Review Summary: Legendary Canadian post-rock outfit's most consistent release.
Do you think the end of the world is coming?
The preacher man says it's the end of time...He says that America’s rivers are going dry. The interest is up, the stock market's down. You guys have to be careful walking around here this late at night...this...this is the perfect place to get jumped.
But do you think the end of the world is coming?
No. So says the preacher man, but... I don't go by what he says.
That exchange is the first glimpse into the psyche of Blaise Bailey Finnegan III given to us by legendary Canadian post rock outfit Godspeed You! Black Emperor on their apocalyptic debut,
F#A# (Infinity). Among the most important records of the modern era,
F#A# heavily influences what post rock sounds like today: dark, expansive, climactic, and epic.

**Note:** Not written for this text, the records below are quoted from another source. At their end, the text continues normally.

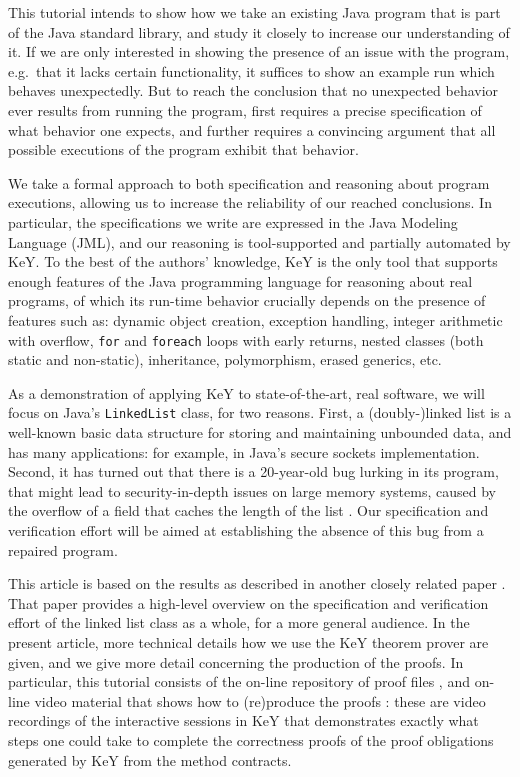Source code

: \documentclass[runningheads]{llncs}
\begin{document}
This tutorial intends to show how we take an existing Java program that is part of the Java standard library, and study it closely to increase our understanding of it. If we are only interested in showing the presence of an issue with the program, e.g.~that it lacks certain functionality, it suffices to show an example run which behaves unexpectedly. But to reach the conclusion that no unexpected behavior ever results from running the program, first requires a precise specification of what behavior one expects, and further requires a convincing argument that all possible executions of the program exhibit that behavior.

We take a formal approach to both specification and reasoning about program executions, allowing us to increase the reliability of our reached conclusions. In particular, the specifications we write are expressed in the Java Modeling Language (JML), and our reasoning is tool-supported and partially automated by KeY. To the best of the authors' knowledge, KeY is the only tool that supports enough features of the Java programming language for reasoning about real programs, of which its run-time behavior crucially depends on the presence of features such as: dynamic object creation, exception handling, integer arithmetic with overflow, \texttt{for} and \texttt{foreach} loops with early returns, nested classes (both static and non-static), inheritance, polymorphism, erased generics, etc.

As a demonstration of applying KeY to state-of-the-art, real software, we will focus on Java's \texttt{LinkedList} class, for two reasons. First, a (doubly-)linked list is a well-known basic data structure for storing and maintaining unbounded data, and has many applications: for example, in Java's secure sockets implementation. Second, it has turned out that there is a 20-year-old bug lurking in its program, that might lead to security-in-depth issues on large memory systems, caused by the overflow of a field that caches the length of the list . Our specification and verification effort will be aimed at establishing the absence of this bug from a repaired program.

This article is based on the results as described in another closely related paper . That paper provides a high-level overview on the specification and verification effort of the linked list class as a whole, for a more general audience. In the present article, more technical details how we use the KeY theorem prover are given, and we give more detail concerning the production of the proofs. In particular, this tutorial consists of the on-line repository of proof files , and on-line video material that shows how to (re)produce the proofs : these are video recordings of the interactive sessions in KeY that demonstrates exactly what steps one could take to complete the correctness proofs of the proof obligations generated by KeY from the method contracts.
\end{document}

The record instrumentally is beautiful; violins swoon, cymbals swell, periods of blackness slowly grow into monstrous, glorious apexes, but what sets it apart is the texture. Grim visions of the future spattered with spoken word snippets of North American culture make
F#A# (and Godspeed You Black Emperor!) so unique and heartbreaking. Need proof? Listen to the opening monologue of "The Dead Flag Blues" and try not to shiver.

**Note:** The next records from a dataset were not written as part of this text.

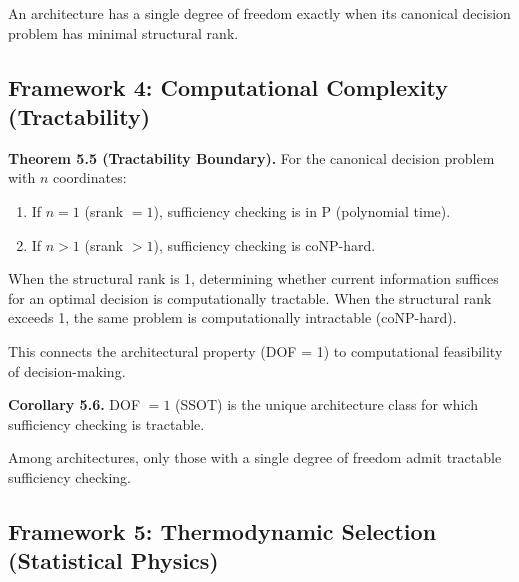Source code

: \begin{informal}
An architecture has a single degree of freedom exactly when its canonical decision problem has minimal structural rank.
\end{informal}


\subsection{Framework 4: Computational Complexity (Tractability)}

\begin{formal}
\textbf{Theorem 5.5 (Tractability Boundary).} For the canonical decision problem with $n$ coordinates:
\begin{enumerate}
\item If $n = 1$ (srank $= 1$), sufficiency checking is in P (polynomial time).
\item If $n > 1$ (srank $> 1$), sufficiency checking is coNP-hard.
\end{enumerate}
\end{formal}

\begin{informal}
When the structural rank is 1, determining whether current information suffices for an optimal decision is computationally tractable. When the structural rank exceeds 1, the same problem is computationally intractable (coNP-hard).
\end{informal}


This connects the architectural property (DOF = 1) to computational feasibility of decision-making.

\begin{formal}
\textbf{Corollary 5.6.} DOF $= 1$ (SSOT) is the unique architecture class for which sufficiency checking is tractable.
\end{formal}

\begin{informal}
Among architectures, only those with a single degree of freedom admit tractable sufficiency checking.
\end{informal}


\subsection{Framework 5: Thermodynamic Selection (Statistical Physics)}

F#A# (Infinity) shows you the future, scares you to death, and may just bring you to your knees. Making the follow up to
F#A# equally impressive without stretching the proverbial Armageddon butter too thin sounds like an impossible task for GY!BE, right? Well if the formula works, why tweak it? Their very next release opens nearly the exact same way as
F#A# does: Pedal tone double bass sets the same ominous feel, kicking off
Slow Riot For New Zero Kanada, one of the most powerful listens to be had for a long time.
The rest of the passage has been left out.